5. Infrared light interacting with gases in the atmosphere S1 4748S

   This question uses web-based software called MODTRAN which was published by Prof. David Arche (Univ. of Chicago). MODTRAN calculates how much infrared (IR) radiation leaves the Earth's atmosphere and travels away into outer space. This quantity is called “upward IR heat flux”. Open the webpage and switch the graph to wavelength. You can play with the model inputs.

   

   We will investigate the role of methane in the atmosphere. Methane has an absorption cross-section of about \(10^{-11} \ \mu\text{m}^2\) at a wavelength of about \(8\ \mu\text{m}\) (for comparison, \(\text{CO}_2\) has an absorption cross-section of about \(10^{-11}\ \mu\text{m}^2\) at \(15\ \mu\text{m}\)). The concentration of methane in our atmosphere is currently about 2 ppm.

   1. Make a pen-and-paper estimate (no computer modelling) for the optical depth of the atmosphere when light has wavelength \(8\ \mu\text{m}\) and the atmosphere contains 2 ppm methane. Assume standard temperature and pressure, and a methane absorption cross section of \(10^{-11} \ \mu\text{m}^2\) . Give your answer in meters.

      At sea level, I'll find how many air molecules per unit volume. The pressure in \(100\text{ kPa} = 10^5\text{ N/m}^2\). \begin{align} &p V = N_{tot} k_b T\\ &\frac{N_{tot}}{V} = \frac{p}{k_b T} = \frac{10^5\text{ N/m}^2}{(1.4\times10^{-23}\text{ J/K})(300\text{ K})} = 2.4\times10^{25}\text{ m}^{-3} \end{align} A small fraction of these molecules are methane, 2 ppm. \begin{align} &\frac{N_{tot}}{V} = (2\times10^{-6})(2.4\times10^{25})= 4.8\times10^{19}\text{ m}^{-3} \end{align} The absorption cross section is \(10^{-11}\ \mu\text{m}^2 = 10^{-23}\text{ m}^2\) \begin{align} \text{optical depth} &\approx \frac{1}{(5\times10^{19})(10^{-13})}\text{ m}\\ &= \frac{1}{5\times10^{-4}}\text{ m}\\ &= 2000\text{ m} \end{align}

   2. Use the computer model to remove all greenhouse gases from the atmosphere except for methane. Set methane to 2 ppm. Then try increasing methane to 4 ppm. What is the change in the “upward IR heat flux” when you change from from 2 to 4 ppm?

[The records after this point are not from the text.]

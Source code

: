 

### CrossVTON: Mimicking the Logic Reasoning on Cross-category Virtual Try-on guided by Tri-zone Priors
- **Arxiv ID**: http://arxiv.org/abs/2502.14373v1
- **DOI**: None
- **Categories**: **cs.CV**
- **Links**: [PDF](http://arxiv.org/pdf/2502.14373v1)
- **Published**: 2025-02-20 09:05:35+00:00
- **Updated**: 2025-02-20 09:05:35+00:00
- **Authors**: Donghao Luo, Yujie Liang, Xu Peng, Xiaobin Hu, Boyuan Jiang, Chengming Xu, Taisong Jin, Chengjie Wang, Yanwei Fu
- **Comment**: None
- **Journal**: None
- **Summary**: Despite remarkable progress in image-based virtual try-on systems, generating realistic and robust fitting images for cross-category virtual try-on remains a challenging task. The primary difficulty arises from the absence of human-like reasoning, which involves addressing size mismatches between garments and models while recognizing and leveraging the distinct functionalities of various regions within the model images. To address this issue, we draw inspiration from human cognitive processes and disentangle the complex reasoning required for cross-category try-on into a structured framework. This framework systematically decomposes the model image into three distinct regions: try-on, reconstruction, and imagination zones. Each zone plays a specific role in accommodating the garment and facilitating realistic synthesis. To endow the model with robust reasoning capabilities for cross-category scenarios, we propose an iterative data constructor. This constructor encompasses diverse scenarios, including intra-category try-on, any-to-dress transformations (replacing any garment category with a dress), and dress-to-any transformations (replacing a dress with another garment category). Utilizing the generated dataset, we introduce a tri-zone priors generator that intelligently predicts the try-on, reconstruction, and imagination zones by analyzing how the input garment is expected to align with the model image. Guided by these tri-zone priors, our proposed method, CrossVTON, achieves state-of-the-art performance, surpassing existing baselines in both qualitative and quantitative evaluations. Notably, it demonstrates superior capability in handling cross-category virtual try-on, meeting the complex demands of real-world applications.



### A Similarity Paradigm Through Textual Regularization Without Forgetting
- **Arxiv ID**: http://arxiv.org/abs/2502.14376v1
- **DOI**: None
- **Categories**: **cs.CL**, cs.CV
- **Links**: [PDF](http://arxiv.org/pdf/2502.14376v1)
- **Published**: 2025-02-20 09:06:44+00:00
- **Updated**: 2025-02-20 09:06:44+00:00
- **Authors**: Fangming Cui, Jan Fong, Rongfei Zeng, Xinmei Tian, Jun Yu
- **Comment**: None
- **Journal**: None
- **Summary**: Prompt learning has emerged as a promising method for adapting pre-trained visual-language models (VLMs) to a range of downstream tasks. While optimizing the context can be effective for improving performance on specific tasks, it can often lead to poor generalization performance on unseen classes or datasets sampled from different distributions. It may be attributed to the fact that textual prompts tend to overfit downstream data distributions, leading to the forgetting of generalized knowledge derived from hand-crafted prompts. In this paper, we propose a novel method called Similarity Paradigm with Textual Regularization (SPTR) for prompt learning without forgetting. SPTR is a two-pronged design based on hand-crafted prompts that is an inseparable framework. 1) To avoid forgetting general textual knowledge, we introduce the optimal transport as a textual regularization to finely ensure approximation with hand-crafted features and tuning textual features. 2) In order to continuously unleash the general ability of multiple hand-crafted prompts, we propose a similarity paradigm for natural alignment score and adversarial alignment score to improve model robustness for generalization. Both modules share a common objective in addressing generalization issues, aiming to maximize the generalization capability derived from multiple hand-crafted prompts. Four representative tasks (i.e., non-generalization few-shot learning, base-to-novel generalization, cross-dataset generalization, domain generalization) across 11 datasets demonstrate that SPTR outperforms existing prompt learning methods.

      Adjusting methane concentration:
      At 2 ppm, upward IR heat flux is \(438.972\text{ W/m}^2\).
      At 4 ppm, upward IR heat flux is \(437.088\text{ W/m}^2\).
      This corresponds to a decrease of \(1.884\text{ W/m}^2\).

   3. Now we will check what happens when the \(\text{CO}_2\) concentration is increased by 2 ppm. Use the computer model to remove all greenhouse gases from the atmosphere except for \(\text{CO}_2\) (set \(\text{CO}_2\) to 410 ppm). Increase the \(\text{CO}_2\) concentration to 412 ppm. What is the change in the “upward IR heat flux”? (The online user interface might not show you enough significant figures. If this is the case, increase \(\text{CO}_2\) from 410 to 430 ppm and then do a linear interpolation to estimate the change between 410 and 412 ppm).

      Adjusting \(\text{CO}_2\) concentration:
      At 410 ppm, upward IR heat flux is \(400.350\text{ W/m}^2\).
      At 430 ppm, upward IR heat flux is \(400.036\text{ W/m}^2\).
      This corresponds to a decrease of \(0.314\text{ W/m}^2\)
      Now, if I was to change from \(410\text{ ppm}\rightarrow412\text{ pmm}\) I expect a decrease of \(0.0314\text{ W/m}^2\). Methane is much more “potent” than the \(\text{CO}_2\).

   4. Try to explain the results of part b and c to a non-scientist. You may want to use the concepts of “optical depth” and “saturating an absorption dip”.

      There is already a high concentration of \(\text{CO}_2\) in the atmosphere. Thus, a broad band of wavelengths (from \(14\ \mu\text{m} - 16\ \mu\text{m}\)) has an optical depth less than \(1\text{ km}\). Due to this short optical depth, the absorption dip is saturated for wavelengths between \(14\ \mu\text{m} - 16\ \mu\text{m}\). 2 ppm more \(\text{CO}_2\) makes a fairly subtle difference, it slightly widens that wavelength range that is saturated.

      In contrast, the low concentration of \(\text{CH}_4\) doesn't saturate the absorption dip. Adding 2 ppm more \(\text{CH}_4\) makes a significant change to both the depth and width of absorption dip.

   For additional information about greenhouse gases, I recommend the highly accessible/readable Chapter 4 from Prof. Archer's textbook "Global Warming: Understanding the Forecast".